┌─ TASK INPUTS

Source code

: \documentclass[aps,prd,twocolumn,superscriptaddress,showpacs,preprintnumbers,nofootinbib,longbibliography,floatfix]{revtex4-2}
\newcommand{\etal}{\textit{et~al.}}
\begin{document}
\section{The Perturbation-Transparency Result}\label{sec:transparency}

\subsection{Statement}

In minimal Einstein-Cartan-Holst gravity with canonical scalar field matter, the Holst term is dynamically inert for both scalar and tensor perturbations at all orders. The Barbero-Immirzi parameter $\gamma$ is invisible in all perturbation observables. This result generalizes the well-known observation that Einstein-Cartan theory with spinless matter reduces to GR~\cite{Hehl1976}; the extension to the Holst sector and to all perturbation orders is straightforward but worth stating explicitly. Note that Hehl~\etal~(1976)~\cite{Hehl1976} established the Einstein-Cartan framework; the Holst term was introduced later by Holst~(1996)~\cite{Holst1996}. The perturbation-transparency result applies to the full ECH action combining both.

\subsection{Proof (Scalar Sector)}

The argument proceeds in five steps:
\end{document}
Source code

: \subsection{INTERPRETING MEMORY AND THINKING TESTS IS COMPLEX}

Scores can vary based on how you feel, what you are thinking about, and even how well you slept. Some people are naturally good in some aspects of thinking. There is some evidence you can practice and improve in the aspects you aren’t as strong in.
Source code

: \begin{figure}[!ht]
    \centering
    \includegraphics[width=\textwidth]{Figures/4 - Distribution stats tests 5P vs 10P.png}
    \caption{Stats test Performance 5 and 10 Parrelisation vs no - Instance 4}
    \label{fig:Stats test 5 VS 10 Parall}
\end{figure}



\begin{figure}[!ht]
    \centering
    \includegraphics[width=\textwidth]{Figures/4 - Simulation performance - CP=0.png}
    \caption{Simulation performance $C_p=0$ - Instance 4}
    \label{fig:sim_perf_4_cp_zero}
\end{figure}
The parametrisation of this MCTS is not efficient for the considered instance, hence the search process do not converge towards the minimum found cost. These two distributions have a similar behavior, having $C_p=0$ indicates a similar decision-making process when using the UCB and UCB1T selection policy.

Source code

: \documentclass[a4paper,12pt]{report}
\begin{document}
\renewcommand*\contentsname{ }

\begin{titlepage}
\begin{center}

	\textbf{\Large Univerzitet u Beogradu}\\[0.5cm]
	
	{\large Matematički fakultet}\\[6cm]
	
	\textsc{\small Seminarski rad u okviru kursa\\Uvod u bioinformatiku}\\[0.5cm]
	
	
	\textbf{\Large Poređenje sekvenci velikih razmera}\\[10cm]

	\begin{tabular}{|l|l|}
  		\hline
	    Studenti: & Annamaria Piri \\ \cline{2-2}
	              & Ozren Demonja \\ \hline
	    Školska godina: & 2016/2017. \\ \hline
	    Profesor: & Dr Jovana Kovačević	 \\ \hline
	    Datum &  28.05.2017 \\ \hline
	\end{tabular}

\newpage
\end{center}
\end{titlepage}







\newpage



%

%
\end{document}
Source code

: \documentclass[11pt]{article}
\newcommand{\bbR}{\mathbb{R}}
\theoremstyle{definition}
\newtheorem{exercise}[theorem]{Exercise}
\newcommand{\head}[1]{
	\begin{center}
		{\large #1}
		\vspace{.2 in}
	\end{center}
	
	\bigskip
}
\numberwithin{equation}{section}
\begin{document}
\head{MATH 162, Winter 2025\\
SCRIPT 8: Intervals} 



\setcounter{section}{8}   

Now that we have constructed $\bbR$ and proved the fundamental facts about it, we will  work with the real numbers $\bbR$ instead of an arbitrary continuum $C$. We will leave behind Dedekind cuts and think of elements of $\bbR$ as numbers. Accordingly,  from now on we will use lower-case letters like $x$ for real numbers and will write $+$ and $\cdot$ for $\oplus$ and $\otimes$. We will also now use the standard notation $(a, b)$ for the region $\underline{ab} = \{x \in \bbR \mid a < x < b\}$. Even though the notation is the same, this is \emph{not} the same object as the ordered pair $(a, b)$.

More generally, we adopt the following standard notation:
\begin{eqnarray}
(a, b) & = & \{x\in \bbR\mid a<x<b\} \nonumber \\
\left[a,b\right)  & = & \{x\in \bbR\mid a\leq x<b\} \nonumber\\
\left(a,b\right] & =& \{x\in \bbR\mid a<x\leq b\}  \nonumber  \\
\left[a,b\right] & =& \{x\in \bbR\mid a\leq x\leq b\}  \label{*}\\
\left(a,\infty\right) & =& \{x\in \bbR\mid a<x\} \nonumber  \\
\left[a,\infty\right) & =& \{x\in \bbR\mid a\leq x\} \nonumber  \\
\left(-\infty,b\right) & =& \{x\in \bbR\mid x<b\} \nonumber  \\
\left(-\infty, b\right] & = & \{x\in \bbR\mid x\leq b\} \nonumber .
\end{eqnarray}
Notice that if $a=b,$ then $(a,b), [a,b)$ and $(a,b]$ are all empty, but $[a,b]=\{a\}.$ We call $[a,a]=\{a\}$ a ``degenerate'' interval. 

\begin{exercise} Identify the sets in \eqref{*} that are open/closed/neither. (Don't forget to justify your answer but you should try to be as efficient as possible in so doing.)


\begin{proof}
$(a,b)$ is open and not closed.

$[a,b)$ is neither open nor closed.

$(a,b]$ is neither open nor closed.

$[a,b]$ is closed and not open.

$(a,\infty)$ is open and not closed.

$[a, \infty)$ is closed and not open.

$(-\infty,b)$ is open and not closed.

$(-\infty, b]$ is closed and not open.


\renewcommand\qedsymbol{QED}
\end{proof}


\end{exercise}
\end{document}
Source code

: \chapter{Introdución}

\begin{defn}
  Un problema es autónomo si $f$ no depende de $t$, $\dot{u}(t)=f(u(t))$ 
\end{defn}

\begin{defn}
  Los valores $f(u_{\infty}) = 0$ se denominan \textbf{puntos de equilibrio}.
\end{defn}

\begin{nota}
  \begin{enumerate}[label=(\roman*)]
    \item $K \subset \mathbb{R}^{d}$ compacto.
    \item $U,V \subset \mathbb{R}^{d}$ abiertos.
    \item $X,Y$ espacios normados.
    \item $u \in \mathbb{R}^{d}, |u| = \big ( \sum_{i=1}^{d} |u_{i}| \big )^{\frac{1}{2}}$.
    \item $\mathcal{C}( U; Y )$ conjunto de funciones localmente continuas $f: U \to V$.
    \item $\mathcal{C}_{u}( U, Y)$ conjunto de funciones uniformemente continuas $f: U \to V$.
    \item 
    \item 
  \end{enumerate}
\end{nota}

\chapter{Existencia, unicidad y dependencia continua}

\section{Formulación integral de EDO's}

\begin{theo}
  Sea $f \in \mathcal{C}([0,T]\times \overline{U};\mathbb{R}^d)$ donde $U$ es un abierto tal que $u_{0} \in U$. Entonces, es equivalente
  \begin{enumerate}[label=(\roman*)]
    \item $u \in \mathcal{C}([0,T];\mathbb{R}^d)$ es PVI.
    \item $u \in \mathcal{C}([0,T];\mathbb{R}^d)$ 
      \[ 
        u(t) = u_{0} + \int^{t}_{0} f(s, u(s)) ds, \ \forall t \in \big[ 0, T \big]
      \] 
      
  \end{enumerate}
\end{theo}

└─

ASSIGNMENT: Write every entry out again exactly.

ANSWER SPACE:
Source code

: \documentclass[aps,prd,twocolumn,superscriptaddress,showpacs,preprintnumbers,nofootinbib,longbibliography,floatfix]{revtex4-2}
\newcommand{\etal}{\textit{et~al.}}
\begin{document}
\section{The Perturbation-Transparency Result}\label{sec:transparency}

\subsection{Statement}

In minimal Einstein-Cartan-Holst gravity with canonical scalar field matter, the Holst term is dynamically inert for both scalar and tensor perturbations at all orders. The Barbero-Immirzi parameter $\gamma$ is invisible in all perturbation observables. This result generalizes the well-known observation that Einstein-Cartan theory with spinless matter reduces to GR~\cite{Hehl1976}; the extension to the Holst sector and to all perturbation orders is straightforward but worth stating explicitly. Note that Hehl~\etal~(1976)~\cite{Hehl1976} established the Einstein-Cartan framework; the Holst term was introduced later by Holst~(1996)~\cite{Holst1996}. The perturbation-transparency result applies to the full ECH action combining both.

\subsection{Proof (Scalar Sector)}

The argument proceeds in five steps:
\end{document}
Source code

: \subsection{INTERPRETING MEMORY AND THINKING TESTS IS COMPLEX}

Scores can vary based on how you feel, what you are thinking about, and even how well you slept. Some people are naturally good in some aspects of thinking. There is some evidence you can practice and improve in the aspects you aren’t as strong in.
Source code

: \begin{figure}[!ht]
    \centering
    \includegraphics[width=\textwidth]{Figures/4 - Distribution stats tests 5P vs 10P.png}
    \caption{Stats test Performance 5 and 10 Parrelisation vs no - Instance 4}
    \label{fig:Stats test 5 VS 10 Parall}
\end{figure}



\begin{figure}[!ht]
    \centering
    \includegraphics[width=\textwidth]{Figures/4 - Simulation performance - CP=0.png}
    \caption{Simulation performance $C_p=0$ - Instance 4}
    \label{fig:sim_perf_4_cp_zero}
\end{figure}
The parametrisation of this MCTS is not efficient for the considered instance, hence the search process do not converge towards the minimum found cost. These two distributions have a similar behavior, having $C_p=0$ indicates a similar decision-making process when using the UCB and UCB1T selection policy.

Source code

: \documentclass[a4paper,12pt]{report}
\begin{document}
\renewcommand*\contentsname{ }

\begin{titlepage}
\begin{center}

	\textbf{\Large Univerzitet u Beogradu}\\[0.5cm]
	
	{\large Matematički fakultet}\\[6cm]
	
	\textsc{\small Seminarski rad u okviru kursa\\Uvod u bioinformatiku}\\[0.5cm]
	
	
	\textbf{\Large Poređenje sekvenci velikih razmera}\\[10cm]

	\begin{tabular}{|l|l|}
  		\hline
	    Studenti: & Annamaria Piri \\ \cline{2-2}
	              & Ozren Demonja \\ \hline
	    Školska godina: & 2016/2017. \\ \hline
	    Profesor: & Dr Jovana Kovačević	 \\ \hline
	    Datum &  28.05.2017 \\ \hline
	\end{tabular}

\newpage
\end{center}
\end{titlepage}







\newpage



%

%
\end{document}
Source code

: \documentclass[11pt]{article}
\newcommand{\bbR}{\mathbb{R}}
\theoremstyle{definition}
\newtheorem{exercise}[theorem]{Exercise}
\newcommand{\head}[1]{
	\begin{center}
		{\large #1}
		\vspace{.2 in}
	\end{center}
	
	\bigskip
}
\numberwithin{equation}{section}
\begin{document}
\head{MATH 162, Winter 2025\\
SCRIPT 8: Intervals} 



\setcounter{section}{8}   

Now that we have constructed $\bbR$ and proved the fundamental facts about it, we will  work with the real numbers $\bbR$ instead of an arbitrary continuum $C$. We will leave behind Dedekind cuts and think of elements of $\bbR$ as numbers. Accordingly,  from now on we will use lower-case letters like $x$ for real numbers and will write $+$ and $\cdot$ for $\oplus$ and $\otimes$. We will also now use the standard notation $(a, b)$ for the region $\underline{ab} = \{x \in \bbR \mid a < x < b\}$. Even though the notation is the same, this is \emph{not} the same object as the ordered pair $(a, b)$.

More generally, we adopt the following standard notation:
\begin{eqnarray}
(a, b) & = & \{x\in \bbR\mid a<x<b\} \nonumber \\
\left[a,b\right)  & = & \{x\in \bbR\mid a\leq x<b\} \nonumber\\
\left(a,b\right] & =& \{x\in \bbR\mid a<x\leq b\}  \nonumber  \\
\left[a,b\right] & =& \{x\in \bbR\mid a\leq x\leq b\}  \label{*}\\
\left(a,\infty\right) & =& \{x\in \bbR\mid a<x\} \nonumber  \\
\left[a,\infty\right) & =& \{x\in \bbR\mid a\leq x\} \nonumber  \\
\left(-\infty,b\right) & =& \{x\in \bbR\mid x<b\} \nonumber  \\
\left(-\infty, b\right] & = & \{x\in \bbR\mid x\leq b\} \nonumber .
\end{eqnarray}
Notice that if $a=b,$ then $(a,b), [a,b)$ and $(a,b]$ are all empty, but $[a,b]=\{a\}.$ We call $[a,a]=\{a\}$ a ``degenerate'' interval. 

\begin{exercise} Identify the sets in \eqref{*} that are open/closed/neither. (Don't forget to justify your answer but you should try to be as efficient as possible in so doing.)


\begin{proof}
$(a,b)$ is open and not closed.

$[a,b)$ is neither open nor closed.

$(a,b]$ is neither open nor closed.

$[a,b]$ is closed and not open.

$(a,\infty)$ is open and not closed.

$[a, \infty)$ is closed and not open.

$(-\infty,b)$ is open and not closed.

$(-\infty, b]$ is closed and not open.


\renewcommand\qedsymbol{QED}
\end{proof}


\end{exercise}
\end{document}
Source code

: \chapter{Introdución}

\begin{defn}
  Un problema es autónomo si $f$ no depende de $t$, $\dot{u}(t)=f(u(t))$ 
\end{defn}

\begin{defn}
  Los valores $f(u_{\infty}) = 0$ se denominan \textbf{puntos de equilibrio}.
\end{defn}

\begin{nota}
  \begin{enumerate}[label=(\roman*)]
    \item $K \subset \mathbb{R}^{d}$ compacto.
    \item $U,V \subset \mathbb{R}^{d}$ abiertos.
    \item $X,Y$ espacios normados.
    \item $u \in \mathbb{R}^{d}, |u| = \big ( \sum_{i=1}^{d} |u_{i}| \big )^{\frac{1}{2}}$.
    \item $\mathcal{C}( U; Y )$ conjunto de funciones localmente continuas $f: U \to V$.
    \item $\mathcal{C}_{u}( U, Y)$ conjunto de funciones uniformemente continuas $f: U \to V$.
    \item 
    \item 
  \end{enumerate}
\end{nota}

\chapter{Existencia, unicidad y dependencia continua}

\section{Formulación integral de EDO's}

\begin{theo}
  Sea $f \in \mathcal{C}([0,T]\times \overline{U};\mathbb{R}^d)$ donde $U$ es un abierto tal que $u_{0} \in U$. Entonces, es equivalente
  \begin{enumerate}[label=(\roman*)]
    \item $u \in \mathcal{C}([0,T];\mathbb{R}^d)$ es PVI.
    \item $u \in \mathcal{C}([0,T];\mathbb{R}^d)$ 
      \[ 
        u(t) = u_{0} + \int^{t}_{0} f(s, u(s)) ds, \ \forall t \in \big[ 0, T \big]
      \] 
      
  \end{enumerate}
\end{theo}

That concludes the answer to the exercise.